[Stored dataset items]

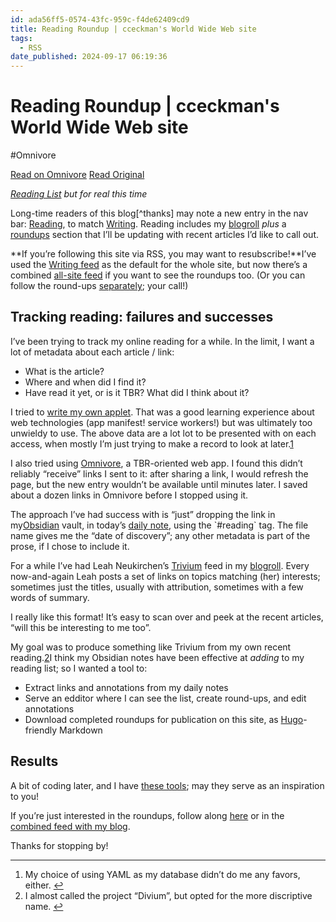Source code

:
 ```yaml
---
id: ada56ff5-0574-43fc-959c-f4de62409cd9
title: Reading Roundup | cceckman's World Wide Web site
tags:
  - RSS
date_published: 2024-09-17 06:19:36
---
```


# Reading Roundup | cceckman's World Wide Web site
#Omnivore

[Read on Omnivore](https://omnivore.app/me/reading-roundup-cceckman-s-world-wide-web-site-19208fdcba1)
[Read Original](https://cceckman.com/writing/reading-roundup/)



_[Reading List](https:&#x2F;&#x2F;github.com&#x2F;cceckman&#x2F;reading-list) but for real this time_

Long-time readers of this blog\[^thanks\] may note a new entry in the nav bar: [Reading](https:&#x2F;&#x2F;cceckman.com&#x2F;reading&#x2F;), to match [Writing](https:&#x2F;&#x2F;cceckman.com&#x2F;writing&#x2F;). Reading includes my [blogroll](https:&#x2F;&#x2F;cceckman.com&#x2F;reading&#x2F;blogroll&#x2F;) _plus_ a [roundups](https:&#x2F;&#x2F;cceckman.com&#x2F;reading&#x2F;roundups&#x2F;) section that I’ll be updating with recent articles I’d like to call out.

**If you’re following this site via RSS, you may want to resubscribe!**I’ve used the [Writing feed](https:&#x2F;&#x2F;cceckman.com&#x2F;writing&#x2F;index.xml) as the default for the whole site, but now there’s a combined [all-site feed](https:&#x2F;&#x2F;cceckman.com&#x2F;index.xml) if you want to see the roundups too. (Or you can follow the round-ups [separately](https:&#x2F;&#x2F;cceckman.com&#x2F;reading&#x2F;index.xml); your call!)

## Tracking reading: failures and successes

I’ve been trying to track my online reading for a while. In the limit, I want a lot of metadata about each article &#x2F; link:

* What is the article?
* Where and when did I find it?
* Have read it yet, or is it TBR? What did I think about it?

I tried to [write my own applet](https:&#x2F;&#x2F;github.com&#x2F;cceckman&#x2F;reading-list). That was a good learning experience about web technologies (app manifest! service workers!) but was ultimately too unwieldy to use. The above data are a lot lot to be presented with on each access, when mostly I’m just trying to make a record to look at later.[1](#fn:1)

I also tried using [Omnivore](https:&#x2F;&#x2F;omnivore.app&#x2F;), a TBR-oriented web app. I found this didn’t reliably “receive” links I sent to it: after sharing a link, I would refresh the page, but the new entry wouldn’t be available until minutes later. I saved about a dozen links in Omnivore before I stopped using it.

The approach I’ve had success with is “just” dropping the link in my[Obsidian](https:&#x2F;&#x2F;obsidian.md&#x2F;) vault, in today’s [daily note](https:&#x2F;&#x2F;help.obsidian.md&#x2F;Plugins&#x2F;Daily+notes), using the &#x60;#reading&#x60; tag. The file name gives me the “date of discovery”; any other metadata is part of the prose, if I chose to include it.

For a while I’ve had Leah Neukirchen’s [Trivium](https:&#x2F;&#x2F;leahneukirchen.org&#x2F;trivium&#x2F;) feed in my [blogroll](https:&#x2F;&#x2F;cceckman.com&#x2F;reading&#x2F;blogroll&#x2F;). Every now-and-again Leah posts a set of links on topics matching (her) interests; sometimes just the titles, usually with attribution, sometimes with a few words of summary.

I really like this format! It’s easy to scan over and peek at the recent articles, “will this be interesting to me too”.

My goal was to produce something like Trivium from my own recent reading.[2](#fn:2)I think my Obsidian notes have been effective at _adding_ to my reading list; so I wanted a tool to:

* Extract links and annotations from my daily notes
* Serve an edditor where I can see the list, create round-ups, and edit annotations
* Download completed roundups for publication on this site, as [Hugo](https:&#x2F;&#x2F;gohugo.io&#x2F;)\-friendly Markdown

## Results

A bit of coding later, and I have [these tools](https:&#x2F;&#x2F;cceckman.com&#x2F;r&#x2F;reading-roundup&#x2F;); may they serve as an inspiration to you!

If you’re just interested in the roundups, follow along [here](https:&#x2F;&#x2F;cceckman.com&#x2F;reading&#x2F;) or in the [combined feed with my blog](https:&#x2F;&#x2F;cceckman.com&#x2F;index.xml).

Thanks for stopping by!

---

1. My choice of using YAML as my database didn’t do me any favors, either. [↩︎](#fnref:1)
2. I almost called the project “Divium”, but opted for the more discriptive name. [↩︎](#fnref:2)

...

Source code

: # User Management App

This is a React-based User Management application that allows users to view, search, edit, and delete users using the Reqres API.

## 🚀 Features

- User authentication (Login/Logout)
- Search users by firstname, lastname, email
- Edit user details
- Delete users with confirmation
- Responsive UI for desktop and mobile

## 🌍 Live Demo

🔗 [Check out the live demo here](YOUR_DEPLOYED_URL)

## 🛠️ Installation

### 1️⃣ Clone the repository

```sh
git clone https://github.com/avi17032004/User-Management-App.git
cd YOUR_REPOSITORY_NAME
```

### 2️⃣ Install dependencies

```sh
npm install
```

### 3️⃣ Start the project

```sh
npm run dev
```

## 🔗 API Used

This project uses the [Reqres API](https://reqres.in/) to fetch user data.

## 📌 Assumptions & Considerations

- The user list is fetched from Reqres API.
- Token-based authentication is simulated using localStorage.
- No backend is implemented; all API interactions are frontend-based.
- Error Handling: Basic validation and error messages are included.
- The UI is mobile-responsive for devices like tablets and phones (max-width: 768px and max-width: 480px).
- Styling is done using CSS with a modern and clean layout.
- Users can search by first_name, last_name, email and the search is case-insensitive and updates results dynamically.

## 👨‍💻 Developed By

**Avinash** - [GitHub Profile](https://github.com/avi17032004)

--

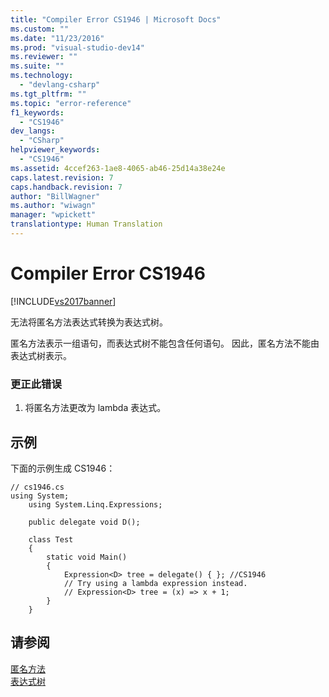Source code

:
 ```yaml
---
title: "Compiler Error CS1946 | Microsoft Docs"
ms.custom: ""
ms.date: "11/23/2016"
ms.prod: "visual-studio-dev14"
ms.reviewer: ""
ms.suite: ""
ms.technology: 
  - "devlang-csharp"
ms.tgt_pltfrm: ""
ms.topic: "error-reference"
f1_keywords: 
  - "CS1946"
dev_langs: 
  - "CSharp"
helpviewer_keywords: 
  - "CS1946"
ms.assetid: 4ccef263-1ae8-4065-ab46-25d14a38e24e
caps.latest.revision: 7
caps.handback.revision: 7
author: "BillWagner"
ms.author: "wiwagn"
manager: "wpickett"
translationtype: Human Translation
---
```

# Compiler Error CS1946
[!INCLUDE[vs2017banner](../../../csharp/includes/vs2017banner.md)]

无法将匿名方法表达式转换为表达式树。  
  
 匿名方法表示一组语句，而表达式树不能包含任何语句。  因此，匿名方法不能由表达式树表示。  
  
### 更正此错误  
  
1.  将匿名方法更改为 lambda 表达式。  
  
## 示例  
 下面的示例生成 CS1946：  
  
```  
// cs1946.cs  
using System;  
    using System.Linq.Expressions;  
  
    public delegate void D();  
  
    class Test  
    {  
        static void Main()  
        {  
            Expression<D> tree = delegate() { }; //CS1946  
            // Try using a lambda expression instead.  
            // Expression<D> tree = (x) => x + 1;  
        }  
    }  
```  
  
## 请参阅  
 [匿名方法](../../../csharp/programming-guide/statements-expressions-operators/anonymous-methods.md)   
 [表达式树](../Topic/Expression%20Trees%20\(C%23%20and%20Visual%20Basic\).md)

§ PROMPT: From the records above, quote only the lines running from the line with "My goal was" to the line with "2. I almost", both lines included.

§ OUTPUT OF THE EXERCISE:
My goal was to produce something like Trivium from my own recent reading.[2](#fn:2)I think my Obsidian notes have been effective at _adding_ to my reading list; so I wanted a tool to:

* Extract links and annotations from my daily notes
* Serve an edditor where I can see the list, create round-ups, and edit annotations
* Download completed roundups for publication on this site, as [Hugo](https:&#x2F;&#x2F;gohugo.io&#x2F;)\-friendly Markdown

## Results

A bit of coding later, and I have [these tools](https:&#x2F;&#x2F;cceckman.com&#x2F;r&#x2F;reading-roundup&#x2F;); may they serve as an inspiration to you!

If you’re just interested in the roundups, follow along [here](https:&#x2F;&#x2F;cceckman.com&#x2F;reading&#x2F;) or in the [combined feed with my blog](https:&#x2F;&#x2F;cceckman.com&#x2F;index.xml).

Thanks for stopping by!

---

1. My choice of using YAML as my database didn’t do me any favors, either. [↩︎](#fnref:1)
2. I almost called the project “Divium”, but opted for the more discriptive name. [↩︎](#fnref:2)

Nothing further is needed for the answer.